[Dataset entries]
□ □ □ □ □

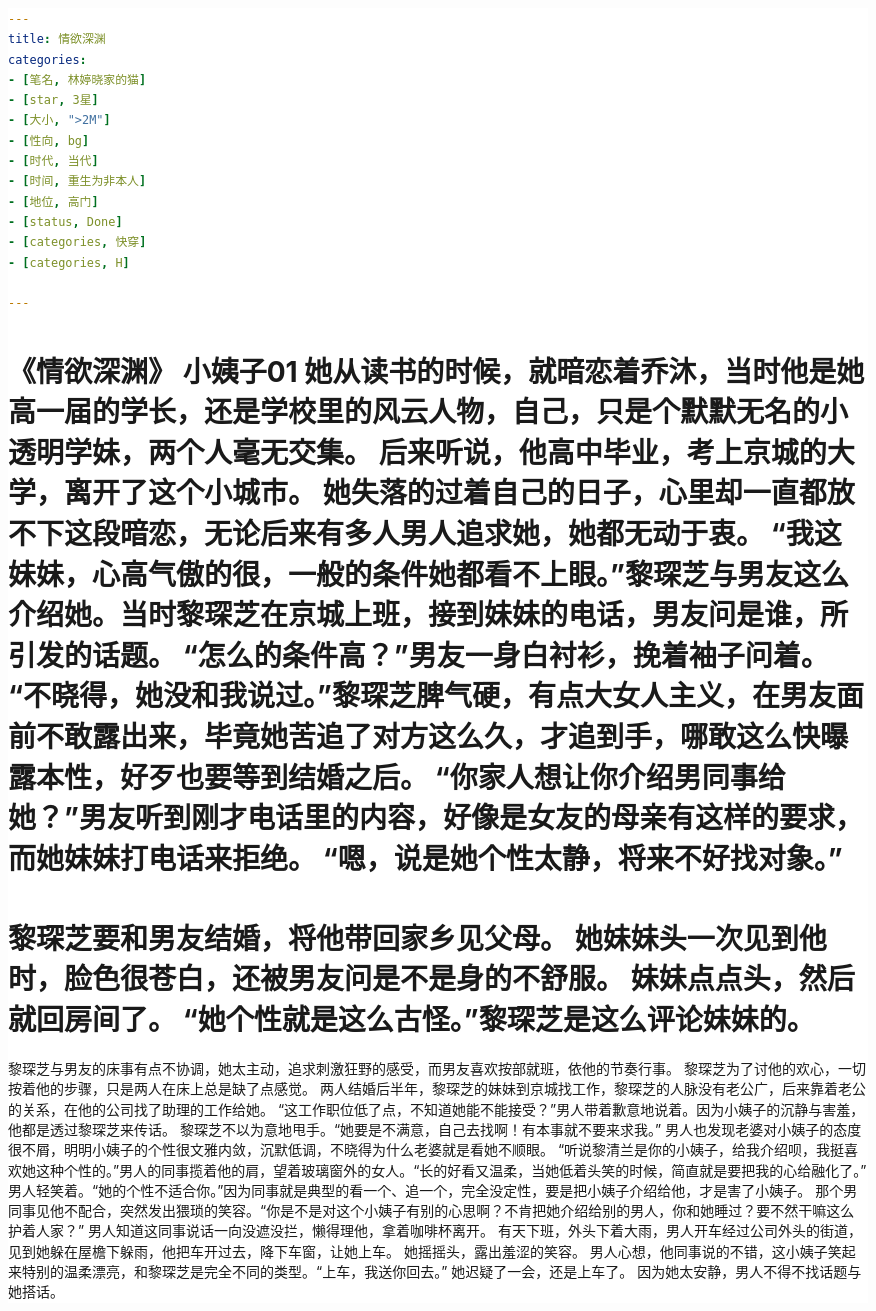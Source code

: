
 ```yaml
---
title: 情欲深渊
categories:
- [笔名, 林婷晓家的猫]
- [star, 3星]
- [大小, ">2M"]
- [性向, bg]
- [时代, 当代]
- [时间, 重生为非本人]
- [地位, 高门]
- [status, Done]
- [categories, 快穿]
- [categories, H]
  
---
```




《情欲深渊》
小姨子01
她从读书的时候，就暗恋着乔沐，当时他是她高一届的学长，还是学校里的风云人物，自己，只是个默默无名的小透明学妹，两个人毫无交集。
后来听说，他高中毕业，考上京城的大学，离开了这个小城市。
她失落的过着自己的日子，心里却一直都放不下这段暗恋，无论后来有多人男人追求她，她都无动于衷。
“我这妹妹，心高气傲的很，一般的条件她都看不上眼。”黎琛芝与男友这么介绍她。当时黎琛芝在京城上班，接到妹妹的电话，男友问是谁，所引发的话题。
“怎么的条件高？”男友一身白衬衫，挽着袖子问着。
“不晓得，她没和我说过。”黎琛芝脾气硬，有点大女人主义，在男友面前不敢露出来，毕竟她苦追了对方这么久，才追到手，哪敢这么快曝露本性，好歹也要等到结婚之后。
“你家人想让你介绍男同事给她？”男友听到刚才电话里的内容，好像是女友的母亲有这样的要求，而她妹妹打电话来拒绝。
“嗯，说是她个性太静，将来不好找对象。”
======================
黎琛芝要和男友结婚，将他带回家乡见父母。
她妹妹头一次见到他时，脸色很苍白，还被男友问是不是身的不舒服。
妹妹点点头，然后就回房间了。
“她个性就是这么古怪。”黎琛芝是这么评论妹妹的。
======================
黎琛芝与男友的床事有点不协调，她太主动，追求刺激狂野的感受，而男友喜欢按部就班，依他的节奏行事。
黎琛芝为了讨他的欢心，一切按着他的步骤，只是两人在床上总是缺了点感觉。
两人结婚后半年，黎琛芝的妹妹到京城找工作，黎琛芝的人脉没有老公广，后来靠着老公的关系，在他的公司找了助理的工作给她。
“这工作职位低了点，不知道她能不能接受？”男人带着歉意地说着。因为小姨子的沉静与害羞，他都是透过黎琛芝来传话。
黎琛芝不以为意地甩手。“她要是不满意，自己去找啊！有本事就不要来求我。”
男人也发现老婆对小姨子的态度很不屑，明明小姨子的个性很文雅内敛，沉默低调，不晓得为什么老婆就是看她不顺眼。
“听说黎清兰是你的小姨子，给我介绍呗，我挺喜欢她这种个性的。”男人的同事揽着他的肩，望着玻璃窗外的女人。“长的好看又温柔，当她低着头笑的时候，简直就是要把我的心给融化了。”
男人轻笑着。“她的个性不适合你。”因为同事就是典型的看一个、追一个，完全没定性，要是把小姨子介绍给他，才是害了小姨子。
那个男同事见他不配合，突然发出猥琐的笑容。“你是不是对这个小姨子有别的心思啊？不肯把她介绍给别的男人，你和她睡过？要不然干嘛这么护着人家？”
男人知道这同事说话一向没遮没拦，懒得理他，拿着咖啡杯离开。
有天下班，外头下着大雨，男人开车经过公司外头的街道，见到她躲在屋檐下躲雨，他把车开过去，降下车窗，让她上车。
她摇摇头，露出羞涩的笑容。
男人心想，他同事说的不错，这小姨子笑起来特别的温柔漂亮，和黎琛芝是完全不同的类型。“上车，我送你回去。”
她迟疑了一会，还是上车了。
因为她太安静，男人不得不找话题与她搭话。

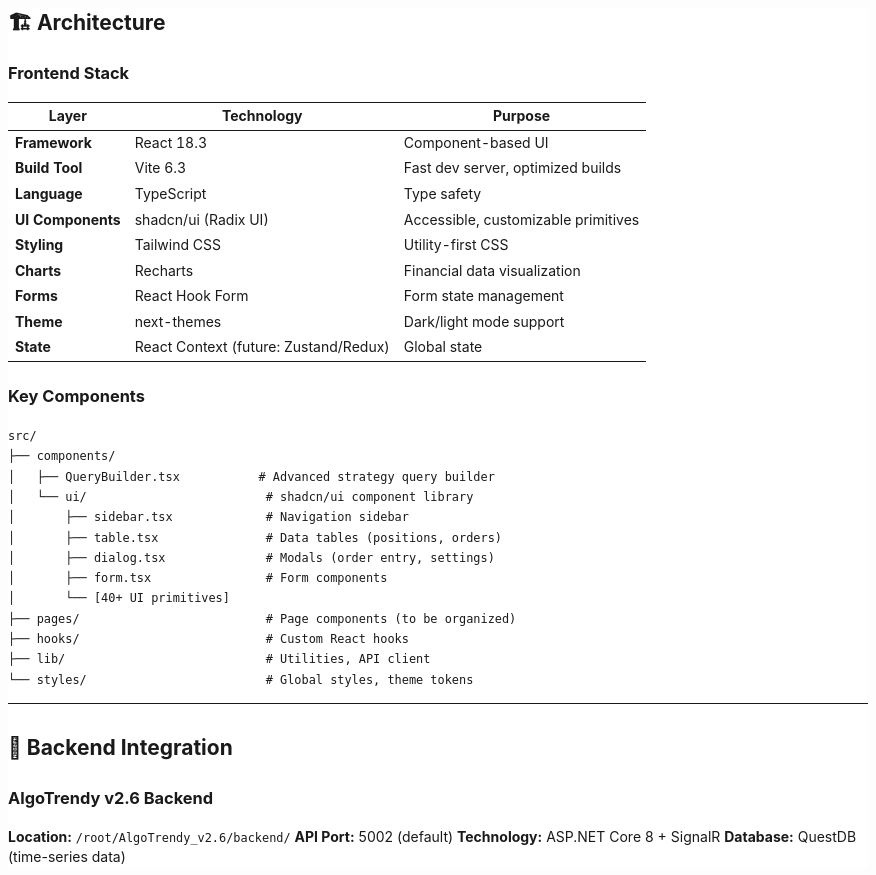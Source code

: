 
## 🏗️ Architecture

### Frontend Stack

| Layer | Technology | Purpose |
|-------|-----------|---------|
| **Framework** | React 18.3 | Component-based UI |
| **Build Tool** | Vite 6.3 | Fast dev server, optimized builds |
| **Language** | TypeScript | Type safety |
| **UI Components** | shadcn/ui (Radix UI) | Accessible, customizable primitives |
| **Styling** | Tailwind CSS | Utility-first CSS |
| **Charts** | Recharts | Financial data visualization |
| **Forms** | React Hook Form | Form state management |
| **Theme** | next-themes | Dark/light mode support |
| **State** | React Context (future: Zustand/Redux) | Global state |

### Key Components

```
src/
├── components/
│   ├── QueryBuilder.tsx           # Advanced strategy query builder
│   └── ui/                         # shadcn/ui component library
│       ├── sidebar.tsx             # Navigation sidebar
│       ├── table.tsx               # Data tables (positions, orders)
│       ├── dialog.tsx              # Modals (order entry, settings)
│       ├── form.tsx                # Form components
│       └── [40+ UI primitives]
├── pages/                          # Page components (to be organized)
├── hooks/                          # Custom React hooks
├── lib/                            # Utilities, API client
└── styles/                         # Global styles, theme tokens
```

---

## 🔌 Backend Integration

### AlgoTrendy v2.6 Backend

**Location:** `/root/AlgoTrendy_v2.6/backend/`
**API Port:** 5002 (default)
**Technology:** ASP.NET Core 8 + SignalR
**Database:** QuestDB (time-series data)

□ □ □ □ □

Exercise requirements:
Looking through the records, copy out every line in which the word "Form" is found.

Result of this task:
| **Forms** | React Hook Form | Form state management |
│       ├── form.tsx                # Form components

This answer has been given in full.